Northern Bay Park’s eastern construction zone was exactly what the dragon’s awareness had selected it for when Marcus had given the driver the specific coordinates rather than the park’s main entrance.
The legitimate park – the greenway, the maintained paths, the harbor-view benches- occupied the western two -thirds of the property.
The eastern third was the part that the fifteen-year-old redevelopment designation hadn’t yet reached, which meant it was construction infrastructure in the permanent state of almost-beginning: temporary fencing, foundation excavations that had been paused, equipment yards with vehicles that hadn’t moved in months, the specific geography of a project that kept getting deprioritized.
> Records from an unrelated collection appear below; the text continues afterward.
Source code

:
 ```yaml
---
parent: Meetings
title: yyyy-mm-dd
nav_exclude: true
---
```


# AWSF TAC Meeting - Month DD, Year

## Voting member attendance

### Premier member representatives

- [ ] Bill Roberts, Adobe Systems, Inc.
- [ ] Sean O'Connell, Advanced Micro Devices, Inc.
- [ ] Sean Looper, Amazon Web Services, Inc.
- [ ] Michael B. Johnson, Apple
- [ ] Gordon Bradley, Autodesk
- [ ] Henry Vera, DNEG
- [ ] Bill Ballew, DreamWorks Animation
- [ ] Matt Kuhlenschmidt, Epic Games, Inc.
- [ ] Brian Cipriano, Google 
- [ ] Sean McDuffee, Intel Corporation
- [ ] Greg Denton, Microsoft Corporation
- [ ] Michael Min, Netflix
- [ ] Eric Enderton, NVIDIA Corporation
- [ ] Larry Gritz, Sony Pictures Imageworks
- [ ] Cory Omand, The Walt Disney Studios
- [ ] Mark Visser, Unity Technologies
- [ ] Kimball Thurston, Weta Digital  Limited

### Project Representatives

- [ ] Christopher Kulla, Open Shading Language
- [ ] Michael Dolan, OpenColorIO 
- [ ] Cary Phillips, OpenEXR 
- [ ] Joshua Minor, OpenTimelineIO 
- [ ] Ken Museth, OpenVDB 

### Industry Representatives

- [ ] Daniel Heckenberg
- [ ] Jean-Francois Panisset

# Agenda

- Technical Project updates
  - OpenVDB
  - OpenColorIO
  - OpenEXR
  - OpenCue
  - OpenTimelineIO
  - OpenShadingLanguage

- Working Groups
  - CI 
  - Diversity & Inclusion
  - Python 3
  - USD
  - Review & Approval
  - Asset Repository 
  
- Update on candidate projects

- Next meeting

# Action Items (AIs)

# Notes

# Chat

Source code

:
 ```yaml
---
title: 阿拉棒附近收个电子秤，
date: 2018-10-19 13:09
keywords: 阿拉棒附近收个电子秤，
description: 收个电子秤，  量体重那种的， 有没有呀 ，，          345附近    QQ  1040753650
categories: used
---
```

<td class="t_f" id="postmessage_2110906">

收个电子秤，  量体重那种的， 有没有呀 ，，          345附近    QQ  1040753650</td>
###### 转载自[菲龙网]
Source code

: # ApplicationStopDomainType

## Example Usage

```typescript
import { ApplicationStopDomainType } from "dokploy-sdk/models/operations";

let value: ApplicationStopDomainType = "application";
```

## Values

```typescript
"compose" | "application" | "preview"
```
No civilians. No sightlines from the road. Multiple approach vectors that converged on a central open space the size of a basketball court, surrounded on three sides by construction equipment and on the fourth by the harbor.
Marcus had looked at the satellite image for forty seconds and filed the layout.
“You stay at the perimeter,” Marcus said to Miguel, at the car door. “Your people at the exits. Nothing comes out that shouldn’t come out.”
“And you—”
“I’ll be in the middle.”
Miguel looked at the construction zone through the windshield. At the empty equipment yards, the half- excavated foundations, the morning light making long shadows across the concrete.
At the absence of other people, which would last approximately as long as it took Pendleton’s network to triangulate the transmitted location.
“Marcus,” he said.
Marcus paused at the door.
“If this goes wrong-”
“It won’t,” Marcus said. He said it with the quality of something that wasn’t optimism – optimism required uncertainty as its precondition, and what Marcus carried was something that existed on the other side of uncertainty, past the point where doubt had anything useful to contribute.
He got out of the car.
He stood in the construction zone’s central clearing for four minutes before the first vehicles arrived.
Three SUVs, north approach. Two more from the east, moving slowly along the equipment yard perimeter with the careful spacing of people who had been told the target was capable.
Then two additional vehicles from the harbor-side access road, cutting off the fourth direction.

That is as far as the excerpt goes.